*Records supplied*
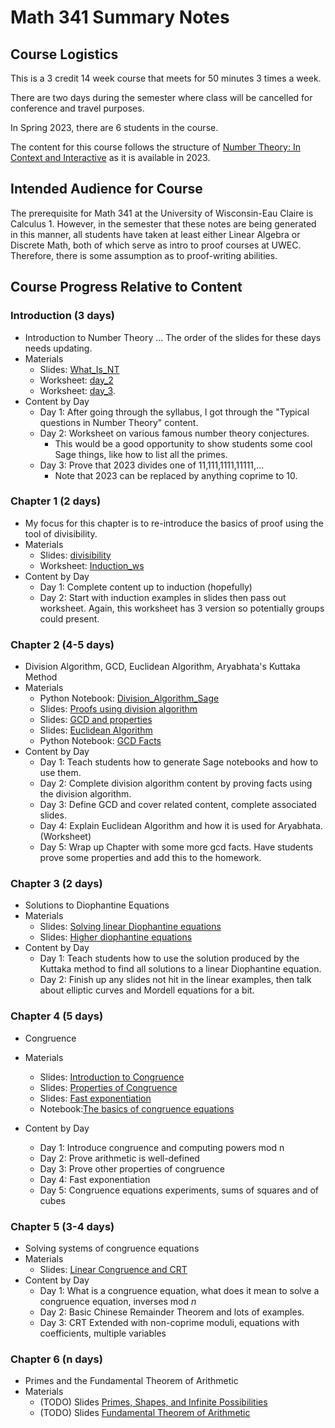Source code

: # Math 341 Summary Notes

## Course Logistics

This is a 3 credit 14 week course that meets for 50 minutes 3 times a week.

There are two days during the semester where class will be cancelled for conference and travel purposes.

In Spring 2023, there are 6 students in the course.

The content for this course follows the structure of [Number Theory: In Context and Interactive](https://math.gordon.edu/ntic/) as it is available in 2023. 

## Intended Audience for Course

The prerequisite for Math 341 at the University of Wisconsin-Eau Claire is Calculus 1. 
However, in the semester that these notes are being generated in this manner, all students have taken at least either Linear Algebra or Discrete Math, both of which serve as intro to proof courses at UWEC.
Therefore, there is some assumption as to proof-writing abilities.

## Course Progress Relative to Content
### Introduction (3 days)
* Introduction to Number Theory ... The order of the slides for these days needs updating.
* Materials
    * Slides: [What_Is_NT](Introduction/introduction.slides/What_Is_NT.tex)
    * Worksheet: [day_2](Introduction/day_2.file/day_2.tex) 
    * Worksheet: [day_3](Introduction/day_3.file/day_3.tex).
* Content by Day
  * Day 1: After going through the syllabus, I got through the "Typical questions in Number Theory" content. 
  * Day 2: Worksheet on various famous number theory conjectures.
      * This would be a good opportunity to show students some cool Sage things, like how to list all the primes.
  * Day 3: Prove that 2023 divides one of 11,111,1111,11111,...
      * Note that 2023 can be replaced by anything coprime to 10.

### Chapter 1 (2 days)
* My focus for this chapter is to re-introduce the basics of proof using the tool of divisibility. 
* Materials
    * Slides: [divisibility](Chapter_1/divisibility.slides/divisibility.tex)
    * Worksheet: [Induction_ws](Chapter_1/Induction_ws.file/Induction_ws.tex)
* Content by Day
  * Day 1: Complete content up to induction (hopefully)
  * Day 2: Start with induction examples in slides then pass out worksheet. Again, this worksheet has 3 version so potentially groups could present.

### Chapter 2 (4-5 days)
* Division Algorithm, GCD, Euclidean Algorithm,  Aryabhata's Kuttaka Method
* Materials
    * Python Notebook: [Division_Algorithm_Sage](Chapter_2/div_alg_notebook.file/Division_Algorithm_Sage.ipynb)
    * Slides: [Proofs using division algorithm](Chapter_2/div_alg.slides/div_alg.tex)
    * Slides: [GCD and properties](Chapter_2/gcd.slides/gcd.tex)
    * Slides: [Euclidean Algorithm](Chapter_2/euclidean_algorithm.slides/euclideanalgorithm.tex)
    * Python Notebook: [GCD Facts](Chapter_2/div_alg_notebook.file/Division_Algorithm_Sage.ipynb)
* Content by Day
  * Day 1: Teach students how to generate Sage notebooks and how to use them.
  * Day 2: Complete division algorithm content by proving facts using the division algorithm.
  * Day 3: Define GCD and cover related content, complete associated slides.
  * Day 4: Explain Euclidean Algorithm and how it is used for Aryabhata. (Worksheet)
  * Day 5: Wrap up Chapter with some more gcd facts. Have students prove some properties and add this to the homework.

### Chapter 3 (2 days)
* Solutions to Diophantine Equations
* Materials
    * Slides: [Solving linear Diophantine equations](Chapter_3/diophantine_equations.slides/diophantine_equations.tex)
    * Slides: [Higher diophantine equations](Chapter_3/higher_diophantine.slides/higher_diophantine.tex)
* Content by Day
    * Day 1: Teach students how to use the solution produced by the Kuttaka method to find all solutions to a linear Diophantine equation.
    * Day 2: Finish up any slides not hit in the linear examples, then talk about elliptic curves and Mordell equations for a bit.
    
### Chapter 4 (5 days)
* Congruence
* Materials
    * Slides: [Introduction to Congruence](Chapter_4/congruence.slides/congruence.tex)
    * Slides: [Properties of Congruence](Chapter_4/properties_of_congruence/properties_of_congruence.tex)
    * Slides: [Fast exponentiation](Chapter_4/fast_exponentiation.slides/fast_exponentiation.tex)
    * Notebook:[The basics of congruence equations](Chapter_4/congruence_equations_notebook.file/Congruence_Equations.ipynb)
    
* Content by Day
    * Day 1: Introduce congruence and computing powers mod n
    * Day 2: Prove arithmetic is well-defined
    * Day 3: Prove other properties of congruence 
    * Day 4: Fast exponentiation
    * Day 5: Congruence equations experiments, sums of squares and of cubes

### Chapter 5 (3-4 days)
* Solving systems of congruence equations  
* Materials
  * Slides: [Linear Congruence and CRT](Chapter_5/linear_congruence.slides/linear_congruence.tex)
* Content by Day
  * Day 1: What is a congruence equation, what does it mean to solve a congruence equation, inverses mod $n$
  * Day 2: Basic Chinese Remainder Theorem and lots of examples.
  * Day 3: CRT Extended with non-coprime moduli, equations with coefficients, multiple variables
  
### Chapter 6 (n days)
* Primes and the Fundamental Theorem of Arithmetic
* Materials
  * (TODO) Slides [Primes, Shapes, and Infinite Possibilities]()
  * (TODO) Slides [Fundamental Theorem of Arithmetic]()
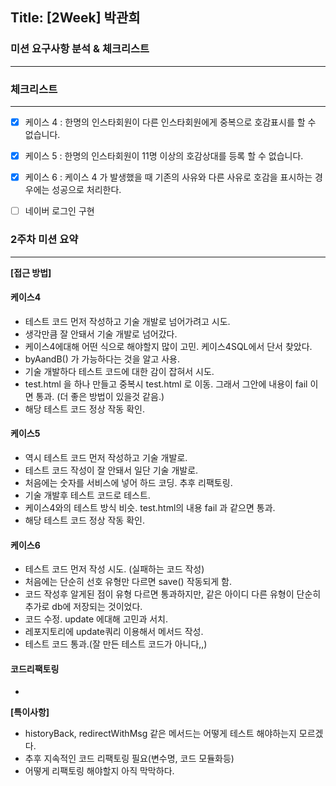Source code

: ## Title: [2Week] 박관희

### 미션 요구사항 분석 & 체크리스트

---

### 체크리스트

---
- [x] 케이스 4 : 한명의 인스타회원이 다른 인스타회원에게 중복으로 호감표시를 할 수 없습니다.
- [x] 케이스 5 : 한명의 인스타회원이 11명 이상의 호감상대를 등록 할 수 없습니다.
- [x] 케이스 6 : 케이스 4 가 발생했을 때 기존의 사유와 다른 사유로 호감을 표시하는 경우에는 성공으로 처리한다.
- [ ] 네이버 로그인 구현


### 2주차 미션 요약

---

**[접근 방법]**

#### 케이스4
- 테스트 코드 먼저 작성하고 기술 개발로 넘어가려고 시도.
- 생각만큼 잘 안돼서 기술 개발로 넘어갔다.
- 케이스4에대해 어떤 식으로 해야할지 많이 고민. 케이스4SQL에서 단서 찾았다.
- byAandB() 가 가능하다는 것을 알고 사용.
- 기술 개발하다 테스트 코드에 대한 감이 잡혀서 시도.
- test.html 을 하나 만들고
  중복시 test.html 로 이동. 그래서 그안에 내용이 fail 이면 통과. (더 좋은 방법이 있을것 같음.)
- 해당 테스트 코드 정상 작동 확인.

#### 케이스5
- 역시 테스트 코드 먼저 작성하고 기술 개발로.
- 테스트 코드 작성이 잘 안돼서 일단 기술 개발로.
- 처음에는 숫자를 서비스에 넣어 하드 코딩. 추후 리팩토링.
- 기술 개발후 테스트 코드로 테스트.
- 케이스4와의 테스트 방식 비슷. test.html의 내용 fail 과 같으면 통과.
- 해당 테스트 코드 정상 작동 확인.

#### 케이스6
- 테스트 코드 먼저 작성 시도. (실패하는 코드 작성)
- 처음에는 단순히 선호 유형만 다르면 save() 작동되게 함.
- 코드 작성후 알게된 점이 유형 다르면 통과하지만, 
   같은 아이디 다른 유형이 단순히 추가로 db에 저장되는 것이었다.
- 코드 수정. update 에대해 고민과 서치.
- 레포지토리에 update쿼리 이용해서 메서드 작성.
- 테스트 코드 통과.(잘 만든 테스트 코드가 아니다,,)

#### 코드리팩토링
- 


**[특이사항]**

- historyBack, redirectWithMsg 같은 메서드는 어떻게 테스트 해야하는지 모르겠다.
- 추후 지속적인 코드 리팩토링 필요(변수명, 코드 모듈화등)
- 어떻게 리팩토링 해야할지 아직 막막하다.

*About this exercise*
Copy out every line of the material above precisely, omitting the pictures.

*Result for this exercise*
Source code

: # Math 341 Summary Notes

## Course Logistics

This is a 3 credit 14 week course that meets for 50 minutes 3 times a week.

There are two days during the semester where class will be cancelled for conference and travel purposes.

In Spring 2023, there are 6 students in the course.

The content for this course follows the structure of [Number Theory: In Context and Interactive](https://math.gordon.edu/ntic/) as it is available in 2023. 

## Intended Audience for Course

The prerequisite for Math 341 at the University of Wisconsin-Eau Claire is Calculus 1. 
However, in the semester that these notes are being generated in this manner, all students have taken at least either Linear Algebra or Discrete Math, both of which serve as intro to proof courses at UWEC.
Therefore, there is some assumption as to proof-writing abilities.

## Course Progress Relative to Content
### Introduction (3 days)
* Introduction to Number Theory ... The order of the slides for these days needs updating.
* Materials
    * Slides: [What_Is_NT](Introduction/introduction.slides/What_Is_NT.tex)
    * Worksheet: [day_2](Introduction/day_2.file/day_2.tex) 
    * Worksheet: [day_3](Introduction/day_3.file/day_3.tex).
* Content by Day
  * Day 1: After going through the syllabus, I got through the "Typical questions in Number Theory" content. 
  * Day 2: Worksheet on various famous number theory conjectures.
      * This would be a good opportunity to show students some cool Sage things, like how to list all the primes.
  * Day 3: Prove that 2023 divides one of 11,111,1111,11111,...
      * Note that 2023 can be replaced by anything coprime to 10.

### Chapter 1 (2 days)
* My focus for this chapter is to re-introduce the basics of proof using the tool of divisibility. 
* Materials
    * Slides: [divisibility](Chapter_1/divisibility.slides/divisibility.tex)
    * Worksheet: [Induction_ws](Chapter_1/Induction_ws.file/Induction_ws.tex)
* Content by Day
  * Day 1: Complete content up to induction (hopefully)
  * Day 2: Start with induction examples in slides then pass out worksheet. Again, this worksheet has 3 version so potentially groups could present.

### Chapter 2 (4-5 days)
* Division Algorithm, GCD, Euclidean Algorithm,  Aryabhata's Kuttaka Method
* Materials
    * Python Notebook: [Division_Algorithm_Sage](Chapter_2/div_alg_notebook.file/Division_Algorithm_Sage.ipynb)
    * Slides: [Proofs using division algorithm](Chapter_2/div_alg.slides/div_alg.tex)
    * Slides: [GCD and properties](Chapter_2/gcd.slides/gcd.tex)
    * Slides: [Euclidean Algorithm](Chapter_2/euclidean_algorithm.slides/euclideanalgorithm.tex)
    * Python Notebook: [GCD Facts](Chapter_2/div_alg_notebook.file/Division_Algorithm_Sage.ipynb)
* Content by Day
  * Day 1: Teach students how to generate Sage notebooks and how to use them.
  * Day 2: Complete division algorithm content by proving facts using the division algorithm.
  * Day 3: Define GCD and cover related content, complete associated slides.
  * Day 4: Explain Euclidean Algorithm and how it is used for Aryabhata. (Worksheet)
  * Day 5: Wrap up Chapter with some more gcd facts. Have students prove some properties and add this to the homework.

### Chapter 3 (2 days)
* Solutions to Diophantine Equations
* Materials
    * Slides: [Solving linear Diophantine equations](Chapter_3/diophantine_equations.slides/diophantine_equations.tex)
    * Slides: [Higher diophantine equations](Chapter_3/higher_diophantine.slides/higher_diophantine.tex)
* Content by Day
    * Day 1: Teach students how to use the solution produced by the Kuttaka method to find all solutions to a linear Diophantine equation.
    * Day 2: Finish up any slides not hit in the linear examples, then talk about elliptic curves and Mordell equations for a bit.
    
### Chapter 4 (5 days)
* Congruence
* Materials
    * Slides: [Introduction to Congruence](Chapter_4/congruence.slides/congruence.tex)
    * Slides: [Properties of Congruence](Chapter_4/properties_of_congruence/properties_of_congruence.tex)
    * Slides: [Fast exponentiation](Chapter_4/fast_exponentiation.slides/fast_exponentiation.tex)
    * Notebook:[The basics of congruence equations](Chapter_4/congruence_equations_notebook.file/Congruence_Equations.ipynb)
    
* Content by Day
    * Day 1: Introduce congruence and computing powers mod n
    * Day 2: Prove arithmetic is well-defined
    * Day 3: Prove other properties of congruence 
    * Day 4: Fast exponentiation
    * Day 5: Congruence equations experiments, sums of squares and of cubes

### Chapter 5 (3-4 days)
* Solving systems of congruence equations  
* Materials
  * Slides: [Linear Congruence and CRT](Chapter_5/linear_congruence.slides/linear_congruence.tex)
* Content by Day
  * Day 1: What is a congruence equation, what does it mean to solve a congruence equation, inverses mod $n$
  * Day 2: Basic Chinese Remainder Theorem and lots of examples.
  * Day 3: CRT Extended with non-coprime moduli, equations with coefficients, multiple variables
  
### Chapter 6 (n days)
* Primes and the Fundamental Theorem of Arithmetic
* Materials
  * (TODO) Slides [Primes, Shapes, and Infinite Possibilities]()
  * (TODO) Slides [Fundamental Theorem of Arithmetic]()
Source code

: ## Title: [2Week] 박관희

### 미션 요구사항 분석 & 체크리스트

---

### 체크리스트

---
- [x] 케이스 4 : 한명의 인스타회원이 다른 인스타회원에게 중복으로 호감표시를 할 수 없습니다.
- [x] 케이스 5 : 한명의 인스타회원이 11명 이상의 호감상대를 등록 할 수 없습니다.
- [x] 케이스 6 : 케이스 4 가 발생했을 때 기존의 사유와 다른 사유로 호감을 표시하는 경우에는 성공으로 처리한다.
- [ ] 네이버 로그인 구현


### 2주차 미션 요약

---

**[접근 방법]**

#### 케이스4
- 테스트 코드 먼저 작성하고 기술 개발로 넘어가려고 시도.
- 생각만큼 잘 안돼서 기술 개발로 넘어갔다.
- 케이스4에대해 어떤 식으로 해야할지 많이 고민. 케이스4SQL에서 단서 찾았다.
- byAandB() 가 가능하다는 것을 알고 사용.
- 기술 개발하다 테스트 코드에 대한 감이 잡혀서 시도.
- test.html 을 하나 만들고
  중복시 test.html 로 이동. 그래서 그안에 내용이 fail 이면 통과. (더 좋은 방법이 있을것 같음.)
- 해당 테스트 코드 정상 작동 확인.

#### 케이스5
- 역시 테스트 코드 먼저 작성하고 기술 개발로.
- 테스트 코드 작성이 잘 안돼서 일단 기술 개발로.
- 처음에는 숫자를 서비스에 넣어 하드 코딩. 추후 리팩토링.
- 기술 개발후 테스트 코드로 테스트.
- 케이스4와의 테스트 방식 비슷. test.html의 내용 fail 과 같으면 통과.
- 해당 테스트 코드 정상 작동 확인.

#### 케이스6
- 테스트 코드 먼저 작성 시도. (실패하는 코드 작성)
- 처음에는 단순히 선호 유형만 다르면 save() 작동되게 함.
- 코드 작성후 알게된 점이 유형 다르면 통과하지만, 
   같은 아이디 다른 유형이 단순히 추가로 db에 저장되는 것이었다.
- 코드 수정. update 에대해 고민과 서치.
- 레포지토리에 update쿼리 이용해서 메서드 작성.
- 테스트 코드 통과.(잘 만든 테스트 코드가 아니다,,)

#### 코드리팩토링
- 


**[특이사항]**

- historyBack, redirectWithMsg 같은 메서드는 어떻게 테스트 해야하는지 모르겠다.
- 추후 지속적인 코드 리팩토링 필요(변수명, 코드 모듈화등)
- 어떻게 리팩토링 해야할지 아직 막막하다.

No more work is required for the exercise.